_Work item_
Determine how many lines below contain the word "want", then write that number by itself.

_Given records_

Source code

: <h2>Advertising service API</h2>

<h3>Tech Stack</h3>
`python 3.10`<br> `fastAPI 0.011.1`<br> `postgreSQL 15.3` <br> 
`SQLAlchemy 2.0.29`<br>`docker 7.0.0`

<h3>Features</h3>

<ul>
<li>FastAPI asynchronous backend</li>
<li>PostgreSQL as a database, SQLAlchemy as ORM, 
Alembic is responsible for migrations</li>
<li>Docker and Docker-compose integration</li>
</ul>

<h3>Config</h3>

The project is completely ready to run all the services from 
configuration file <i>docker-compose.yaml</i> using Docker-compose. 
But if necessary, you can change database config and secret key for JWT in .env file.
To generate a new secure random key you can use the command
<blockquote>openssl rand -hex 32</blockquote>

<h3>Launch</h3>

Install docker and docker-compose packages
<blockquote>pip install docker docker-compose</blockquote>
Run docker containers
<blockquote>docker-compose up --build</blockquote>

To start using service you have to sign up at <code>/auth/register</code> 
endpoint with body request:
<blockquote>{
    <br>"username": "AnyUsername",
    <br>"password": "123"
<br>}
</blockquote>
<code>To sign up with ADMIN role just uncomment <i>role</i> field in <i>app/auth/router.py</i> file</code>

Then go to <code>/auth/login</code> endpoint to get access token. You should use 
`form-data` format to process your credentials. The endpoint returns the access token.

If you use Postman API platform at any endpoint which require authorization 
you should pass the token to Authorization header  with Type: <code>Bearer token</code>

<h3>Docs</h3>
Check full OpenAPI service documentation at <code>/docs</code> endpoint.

...

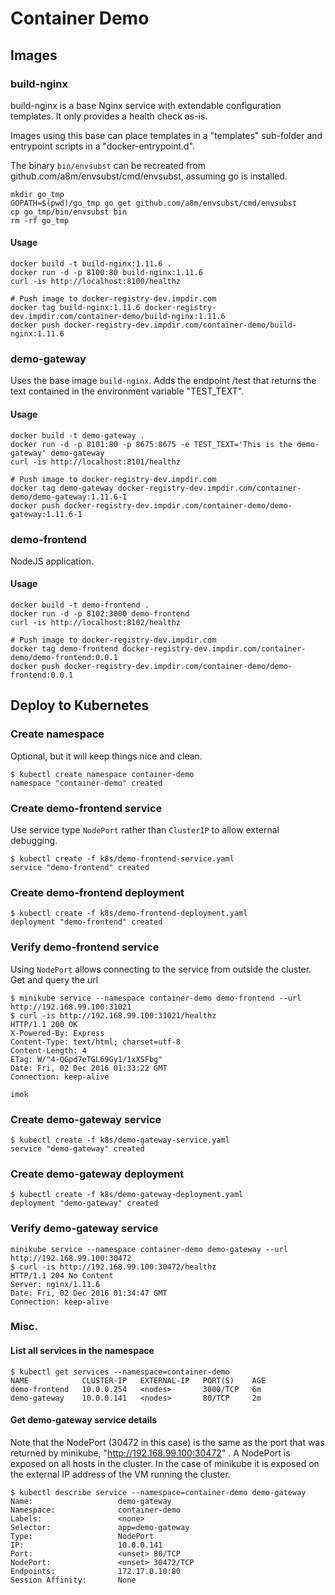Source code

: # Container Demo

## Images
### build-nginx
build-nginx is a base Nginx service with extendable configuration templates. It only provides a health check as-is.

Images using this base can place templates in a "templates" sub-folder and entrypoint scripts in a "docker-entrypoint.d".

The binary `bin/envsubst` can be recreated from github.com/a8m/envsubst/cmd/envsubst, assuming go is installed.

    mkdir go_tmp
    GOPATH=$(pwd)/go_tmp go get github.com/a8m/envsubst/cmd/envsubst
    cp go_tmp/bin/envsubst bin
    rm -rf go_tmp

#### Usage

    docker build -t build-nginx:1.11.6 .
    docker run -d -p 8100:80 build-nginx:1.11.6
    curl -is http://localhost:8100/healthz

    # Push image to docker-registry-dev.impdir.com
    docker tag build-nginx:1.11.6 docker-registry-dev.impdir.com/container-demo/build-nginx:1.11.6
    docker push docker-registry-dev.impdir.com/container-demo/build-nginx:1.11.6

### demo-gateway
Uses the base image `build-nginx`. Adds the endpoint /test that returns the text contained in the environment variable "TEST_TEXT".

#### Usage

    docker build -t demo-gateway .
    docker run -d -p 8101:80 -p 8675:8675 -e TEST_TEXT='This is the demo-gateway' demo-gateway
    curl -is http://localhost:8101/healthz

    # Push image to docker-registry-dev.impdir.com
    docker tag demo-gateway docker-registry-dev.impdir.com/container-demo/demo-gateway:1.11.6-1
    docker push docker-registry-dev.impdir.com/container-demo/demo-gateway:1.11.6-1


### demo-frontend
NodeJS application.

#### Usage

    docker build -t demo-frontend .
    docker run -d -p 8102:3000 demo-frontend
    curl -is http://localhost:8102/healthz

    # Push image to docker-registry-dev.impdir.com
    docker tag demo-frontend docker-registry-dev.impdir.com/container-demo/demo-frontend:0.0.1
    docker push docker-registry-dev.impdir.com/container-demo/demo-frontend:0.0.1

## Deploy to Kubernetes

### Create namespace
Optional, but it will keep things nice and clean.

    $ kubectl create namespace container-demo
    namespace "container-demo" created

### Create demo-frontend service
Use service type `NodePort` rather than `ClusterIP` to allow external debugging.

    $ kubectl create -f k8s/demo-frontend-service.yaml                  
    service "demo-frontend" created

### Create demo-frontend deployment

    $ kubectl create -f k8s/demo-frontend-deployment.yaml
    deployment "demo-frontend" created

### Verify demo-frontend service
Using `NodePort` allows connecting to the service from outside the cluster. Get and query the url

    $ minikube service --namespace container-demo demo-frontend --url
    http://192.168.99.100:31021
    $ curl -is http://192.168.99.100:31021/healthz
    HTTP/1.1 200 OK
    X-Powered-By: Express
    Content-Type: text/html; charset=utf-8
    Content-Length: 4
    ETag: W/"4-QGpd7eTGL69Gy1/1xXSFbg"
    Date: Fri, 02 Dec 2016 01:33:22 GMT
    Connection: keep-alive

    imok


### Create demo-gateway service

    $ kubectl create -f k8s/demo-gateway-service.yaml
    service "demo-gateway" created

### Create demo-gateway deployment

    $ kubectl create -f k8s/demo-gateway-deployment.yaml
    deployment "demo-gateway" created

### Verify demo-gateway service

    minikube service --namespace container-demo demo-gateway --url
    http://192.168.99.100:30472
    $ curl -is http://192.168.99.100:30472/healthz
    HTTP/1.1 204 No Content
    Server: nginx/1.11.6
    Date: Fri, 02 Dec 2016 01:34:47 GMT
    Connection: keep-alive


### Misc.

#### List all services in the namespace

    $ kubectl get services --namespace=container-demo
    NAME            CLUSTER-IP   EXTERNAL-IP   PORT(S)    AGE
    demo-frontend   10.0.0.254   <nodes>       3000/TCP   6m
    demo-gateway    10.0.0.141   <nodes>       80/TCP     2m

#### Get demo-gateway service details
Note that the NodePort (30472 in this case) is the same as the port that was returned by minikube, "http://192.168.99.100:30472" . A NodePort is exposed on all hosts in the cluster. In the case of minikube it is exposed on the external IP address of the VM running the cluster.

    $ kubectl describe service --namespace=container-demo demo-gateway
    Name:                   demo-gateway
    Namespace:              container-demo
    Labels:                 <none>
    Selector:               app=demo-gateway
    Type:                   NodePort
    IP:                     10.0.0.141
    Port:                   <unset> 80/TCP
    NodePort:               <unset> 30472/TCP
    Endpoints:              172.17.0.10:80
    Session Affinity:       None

--

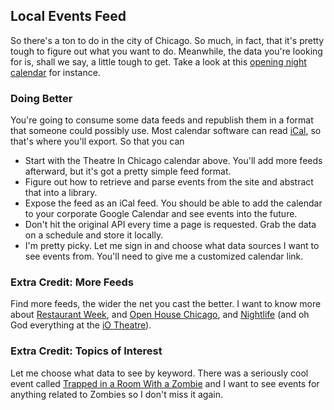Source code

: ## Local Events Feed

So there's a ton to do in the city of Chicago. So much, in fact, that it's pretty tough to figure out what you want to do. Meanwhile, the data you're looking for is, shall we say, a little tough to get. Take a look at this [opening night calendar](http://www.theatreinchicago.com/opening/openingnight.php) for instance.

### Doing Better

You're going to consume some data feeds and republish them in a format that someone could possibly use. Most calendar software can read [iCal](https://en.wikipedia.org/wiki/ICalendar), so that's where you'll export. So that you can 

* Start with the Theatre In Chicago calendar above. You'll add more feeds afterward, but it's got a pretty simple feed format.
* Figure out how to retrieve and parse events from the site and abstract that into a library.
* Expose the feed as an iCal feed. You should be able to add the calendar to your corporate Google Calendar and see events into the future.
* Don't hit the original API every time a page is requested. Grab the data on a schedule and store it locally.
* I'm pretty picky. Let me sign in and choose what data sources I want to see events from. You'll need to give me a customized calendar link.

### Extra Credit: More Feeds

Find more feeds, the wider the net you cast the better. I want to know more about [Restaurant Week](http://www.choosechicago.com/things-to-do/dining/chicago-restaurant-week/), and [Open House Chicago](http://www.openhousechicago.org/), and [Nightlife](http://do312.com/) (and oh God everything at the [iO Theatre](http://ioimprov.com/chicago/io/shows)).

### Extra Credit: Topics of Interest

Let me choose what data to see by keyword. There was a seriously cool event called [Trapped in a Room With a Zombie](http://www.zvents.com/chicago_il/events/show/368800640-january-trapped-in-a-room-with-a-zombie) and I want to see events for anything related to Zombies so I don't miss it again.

_Result of this task_
4